# Exercise instructions:
Find the lines below holding the word "plugin" and copy each of them.

########################################

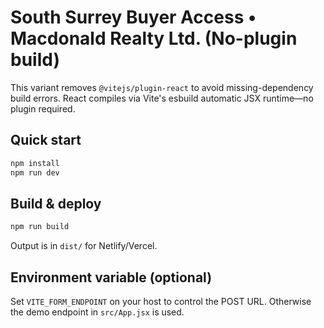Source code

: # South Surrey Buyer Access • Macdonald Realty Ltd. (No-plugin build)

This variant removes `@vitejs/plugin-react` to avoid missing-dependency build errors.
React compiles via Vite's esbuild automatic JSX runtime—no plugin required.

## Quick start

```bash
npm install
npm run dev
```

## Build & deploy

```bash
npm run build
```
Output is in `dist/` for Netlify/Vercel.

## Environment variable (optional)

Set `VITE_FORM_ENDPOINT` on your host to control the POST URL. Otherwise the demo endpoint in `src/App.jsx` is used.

########################################

# Result:
: # South Surrey Buyer Access • Macdonald Realty Ltd. (No-plugin build)
This variant removes `@vitejs/plugin-react` to avoid missing-dependency build errors.
React compiles via Vite's esbuild automatic JSX runtime—no plugin required.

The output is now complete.